1.A.66 The Pardaxin (Pardaxin) Family
Lipopolysaccharide (LPS), the major constituent of the outer membrane of Gram-negative bacteria, is an important element against permeability of bactericidal agents, including antimicrobial peptides. Pardaxins (Pa1, Pa2, Pa3, and Pa4) comprise a group of pore-forming bactericidal peptides found in the mucous glands of sole fishes. They have shark-repellent and surfactant properties. Despite having a low net positive charge, pardaxins (possibly tetramers) contain a broad spectrum of antibacterial activities. Bhunia et al., (2010) reported the first three-dimensional structure of Pa4 bound to LPS micelles. The binding kinetics of Pa4 with LPS was estimated, and LPS/Pa4 interactions were characterized by a number of biophysical methods. In the LPS-Pa4 complex, Pa4 adopts a unique helix-turn-helix conformation resembling a 'horseshoe.' Interestingly, the LPS-bound structure of Pa4 shows striking differences from the structures determined in lipid micelles or organic solvents. Saturation transfer difference NMR identified residues of Pa4 that are intimately associated with LPS micelles.

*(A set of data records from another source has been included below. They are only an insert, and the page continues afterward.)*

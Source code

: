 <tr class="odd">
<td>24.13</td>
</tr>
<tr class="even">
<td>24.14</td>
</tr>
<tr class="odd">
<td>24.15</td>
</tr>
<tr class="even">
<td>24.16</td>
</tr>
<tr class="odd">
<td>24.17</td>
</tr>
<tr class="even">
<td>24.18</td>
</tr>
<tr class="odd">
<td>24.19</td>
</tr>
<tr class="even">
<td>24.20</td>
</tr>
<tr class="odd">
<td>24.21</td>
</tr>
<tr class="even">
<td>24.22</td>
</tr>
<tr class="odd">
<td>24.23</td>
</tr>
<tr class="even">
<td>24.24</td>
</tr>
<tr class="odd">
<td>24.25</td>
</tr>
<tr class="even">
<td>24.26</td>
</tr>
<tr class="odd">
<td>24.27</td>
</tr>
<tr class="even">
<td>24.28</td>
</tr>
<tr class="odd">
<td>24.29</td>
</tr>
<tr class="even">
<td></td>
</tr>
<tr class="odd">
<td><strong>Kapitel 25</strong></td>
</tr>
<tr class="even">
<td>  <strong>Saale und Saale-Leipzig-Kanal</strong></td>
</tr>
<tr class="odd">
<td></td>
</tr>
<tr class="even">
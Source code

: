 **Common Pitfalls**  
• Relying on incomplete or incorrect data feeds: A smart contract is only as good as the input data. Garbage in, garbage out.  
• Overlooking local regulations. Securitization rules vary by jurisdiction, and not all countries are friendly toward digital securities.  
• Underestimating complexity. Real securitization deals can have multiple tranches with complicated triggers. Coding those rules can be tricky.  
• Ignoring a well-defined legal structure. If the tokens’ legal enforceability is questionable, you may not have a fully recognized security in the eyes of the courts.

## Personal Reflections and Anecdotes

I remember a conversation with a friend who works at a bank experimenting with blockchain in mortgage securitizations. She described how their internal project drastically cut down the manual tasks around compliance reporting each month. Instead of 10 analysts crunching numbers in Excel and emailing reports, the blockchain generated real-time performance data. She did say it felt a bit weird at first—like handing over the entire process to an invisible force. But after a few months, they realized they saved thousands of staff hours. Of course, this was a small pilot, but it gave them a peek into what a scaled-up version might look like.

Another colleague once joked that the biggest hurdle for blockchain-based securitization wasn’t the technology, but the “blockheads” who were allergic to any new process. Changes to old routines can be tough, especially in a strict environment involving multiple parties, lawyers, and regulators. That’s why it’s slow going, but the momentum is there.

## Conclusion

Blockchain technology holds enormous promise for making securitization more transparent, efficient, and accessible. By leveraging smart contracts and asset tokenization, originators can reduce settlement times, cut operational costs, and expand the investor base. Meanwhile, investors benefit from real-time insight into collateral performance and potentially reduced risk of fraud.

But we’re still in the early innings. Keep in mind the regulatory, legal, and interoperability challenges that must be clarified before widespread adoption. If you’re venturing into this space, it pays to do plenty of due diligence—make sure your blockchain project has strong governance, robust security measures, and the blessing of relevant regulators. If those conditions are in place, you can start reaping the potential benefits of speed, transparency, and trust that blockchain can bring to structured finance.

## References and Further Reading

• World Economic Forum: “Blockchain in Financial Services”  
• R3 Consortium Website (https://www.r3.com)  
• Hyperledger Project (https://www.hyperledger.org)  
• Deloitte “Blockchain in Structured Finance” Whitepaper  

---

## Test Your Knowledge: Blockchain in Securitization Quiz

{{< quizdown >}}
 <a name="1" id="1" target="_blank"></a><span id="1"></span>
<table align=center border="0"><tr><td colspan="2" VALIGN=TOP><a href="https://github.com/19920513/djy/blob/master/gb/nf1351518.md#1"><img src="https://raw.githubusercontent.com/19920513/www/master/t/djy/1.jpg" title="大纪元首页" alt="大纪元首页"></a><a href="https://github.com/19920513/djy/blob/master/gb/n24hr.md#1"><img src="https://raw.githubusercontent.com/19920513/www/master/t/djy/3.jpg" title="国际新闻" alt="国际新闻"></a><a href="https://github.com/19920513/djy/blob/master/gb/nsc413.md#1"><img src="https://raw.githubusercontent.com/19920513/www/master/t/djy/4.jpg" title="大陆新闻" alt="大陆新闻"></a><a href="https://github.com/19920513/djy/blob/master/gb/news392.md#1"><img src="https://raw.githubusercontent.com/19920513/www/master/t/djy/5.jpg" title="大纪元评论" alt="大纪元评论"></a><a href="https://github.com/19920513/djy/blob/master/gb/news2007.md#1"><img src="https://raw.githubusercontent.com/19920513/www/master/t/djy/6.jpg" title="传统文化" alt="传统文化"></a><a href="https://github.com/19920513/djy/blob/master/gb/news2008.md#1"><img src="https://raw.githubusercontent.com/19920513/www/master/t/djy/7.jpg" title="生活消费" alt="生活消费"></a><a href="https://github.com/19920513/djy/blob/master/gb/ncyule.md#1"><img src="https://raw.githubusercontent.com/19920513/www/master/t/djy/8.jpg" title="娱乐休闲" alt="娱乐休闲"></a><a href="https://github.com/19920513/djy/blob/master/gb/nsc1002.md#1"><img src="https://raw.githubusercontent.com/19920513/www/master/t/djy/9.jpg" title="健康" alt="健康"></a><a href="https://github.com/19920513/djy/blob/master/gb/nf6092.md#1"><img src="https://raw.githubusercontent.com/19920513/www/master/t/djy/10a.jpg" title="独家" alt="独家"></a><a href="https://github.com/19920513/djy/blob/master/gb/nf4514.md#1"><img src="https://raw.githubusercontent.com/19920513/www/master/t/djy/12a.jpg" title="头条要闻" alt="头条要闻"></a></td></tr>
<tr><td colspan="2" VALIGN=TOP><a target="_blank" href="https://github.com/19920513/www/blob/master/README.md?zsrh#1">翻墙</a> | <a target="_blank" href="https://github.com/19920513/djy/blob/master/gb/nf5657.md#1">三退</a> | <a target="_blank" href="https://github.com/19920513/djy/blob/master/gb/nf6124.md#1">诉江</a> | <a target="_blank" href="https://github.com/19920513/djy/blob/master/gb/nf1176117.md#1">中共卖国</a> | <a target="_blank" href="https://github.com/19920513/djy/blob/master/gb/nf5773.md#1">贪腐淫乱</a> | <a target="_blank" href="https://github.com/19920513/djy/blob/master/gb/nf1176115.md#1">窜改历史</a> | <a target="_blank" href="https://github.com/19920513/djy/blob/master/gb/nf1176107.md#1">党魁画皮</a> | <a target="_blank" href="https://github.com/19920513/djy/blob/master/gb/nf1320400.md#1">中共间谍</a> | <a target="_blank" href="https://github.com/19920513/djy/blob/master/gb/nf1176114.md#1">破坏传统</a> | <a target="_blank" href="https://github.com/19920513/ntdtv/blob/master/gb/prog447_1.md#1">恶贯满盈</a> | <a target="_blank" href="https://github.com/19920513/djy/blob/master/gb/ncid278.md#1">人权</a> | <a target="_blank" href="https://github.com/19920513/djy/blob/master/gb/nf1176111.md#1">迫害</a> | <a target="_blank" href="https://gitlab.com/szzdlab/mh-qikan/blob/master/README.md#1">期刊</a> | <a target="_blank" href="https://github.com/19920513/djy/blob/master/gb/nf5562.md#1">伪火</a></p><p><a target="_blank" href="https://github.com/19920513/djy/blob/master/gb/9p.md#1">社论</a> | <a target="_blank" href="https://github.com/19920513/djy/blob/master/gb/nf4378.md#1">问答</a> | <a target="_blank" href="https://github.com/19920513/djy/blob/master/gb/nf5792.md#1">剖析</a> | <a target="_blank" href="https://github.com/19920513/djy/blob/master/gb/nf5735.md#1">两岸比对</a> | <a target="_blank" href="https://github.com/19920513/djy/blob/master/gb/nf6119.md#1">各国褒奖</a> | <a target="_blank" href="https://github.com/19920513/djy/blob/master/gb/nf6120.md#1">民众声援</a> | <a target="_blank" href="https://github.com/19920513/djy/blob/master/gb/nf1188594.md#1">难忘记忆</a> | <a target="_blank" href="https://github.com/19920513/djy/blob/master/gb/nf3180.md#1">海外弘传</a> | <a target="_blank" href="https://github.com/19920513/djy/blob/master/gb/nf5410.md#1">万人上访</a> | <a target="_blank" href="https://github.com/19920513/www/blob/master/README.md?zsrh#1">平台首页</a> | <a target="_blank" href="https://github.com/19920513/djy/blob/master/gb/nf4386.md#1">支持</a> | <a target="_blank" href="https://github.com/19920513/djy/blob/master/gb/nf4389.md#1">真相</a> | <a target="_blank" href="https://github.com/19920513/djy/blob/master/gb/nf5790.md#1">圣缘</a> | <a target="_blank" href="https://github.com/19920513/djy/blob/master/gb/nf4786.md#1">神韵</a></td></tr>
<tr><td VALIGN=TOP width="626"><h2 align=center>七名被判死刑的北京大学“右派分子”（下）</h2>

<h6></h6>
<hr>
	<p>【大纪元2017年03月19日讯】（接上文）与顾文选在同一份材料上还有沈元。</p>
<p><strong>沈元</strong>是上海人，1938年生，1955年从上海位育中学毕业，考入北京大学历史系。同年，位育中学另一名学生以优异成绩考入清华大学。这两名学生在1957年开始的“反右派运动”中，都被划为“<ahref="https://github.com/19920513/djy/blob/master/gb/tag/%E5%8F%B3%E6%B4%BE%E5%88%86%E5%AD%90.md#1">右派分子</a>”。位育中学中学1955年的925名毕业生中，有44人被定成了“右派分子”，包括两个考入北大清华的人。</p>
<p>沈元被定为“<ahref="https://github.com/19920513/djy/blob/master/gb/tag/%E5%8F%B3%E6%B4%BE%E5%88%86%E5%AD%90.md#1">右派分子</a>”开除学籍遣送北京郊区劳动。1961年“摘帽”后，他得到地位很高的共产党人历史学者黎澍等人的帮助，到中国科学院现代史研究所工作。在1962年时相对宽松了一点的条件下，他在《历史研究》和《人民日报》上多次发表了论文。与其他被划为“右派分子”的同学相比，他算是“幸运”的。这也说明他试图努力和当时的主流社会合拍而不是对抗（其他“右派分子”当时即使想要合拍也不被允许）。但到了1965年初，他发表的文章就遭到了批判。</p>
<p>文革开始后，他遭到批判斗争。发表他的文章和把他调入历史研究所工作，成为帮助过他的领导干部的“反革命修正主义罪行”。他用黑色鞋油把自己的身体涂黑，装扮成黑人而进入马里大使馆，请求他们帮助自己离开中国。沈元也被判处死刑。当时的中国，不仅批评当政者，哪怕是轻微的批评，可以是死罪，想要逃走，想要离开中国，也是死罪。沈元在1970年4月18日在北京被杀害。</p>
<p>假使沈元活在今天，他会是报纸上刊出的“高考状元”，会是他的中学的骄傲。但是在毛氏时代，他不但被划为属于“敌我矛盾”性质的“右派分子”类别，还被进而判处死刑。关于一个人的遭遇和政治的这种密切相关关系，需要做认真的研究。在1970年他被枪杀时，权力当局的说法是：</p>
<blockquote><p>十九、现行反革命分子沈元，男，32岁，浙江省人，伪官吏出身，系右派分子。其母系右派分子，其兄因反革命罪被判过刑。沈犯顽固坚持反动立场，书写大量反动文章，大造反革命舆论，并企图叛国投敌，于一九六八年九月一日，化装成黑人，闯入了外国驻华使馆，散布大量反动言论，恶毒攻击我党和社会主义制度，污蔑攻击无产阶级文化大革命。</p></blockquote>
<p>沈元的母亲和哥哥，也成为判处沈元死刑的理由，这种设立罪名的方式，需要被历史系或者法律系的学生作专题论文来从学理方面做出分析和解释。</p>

The results provide mechanistic insights into the outer membrane permeabilization by pardaxin.
Bactericidal pore-forming pardaxin (Pa4) permeabilized both lipid and lipopolysaccharide membranes. Five paralogues are known: Pa1, 2, 3, 4, and 5, all nearly identical to each other. The 3-d structure of Pa4 is known. It forms a helix-turn-helix conformation resembling a horseshoe (Bhunia et al., 2010).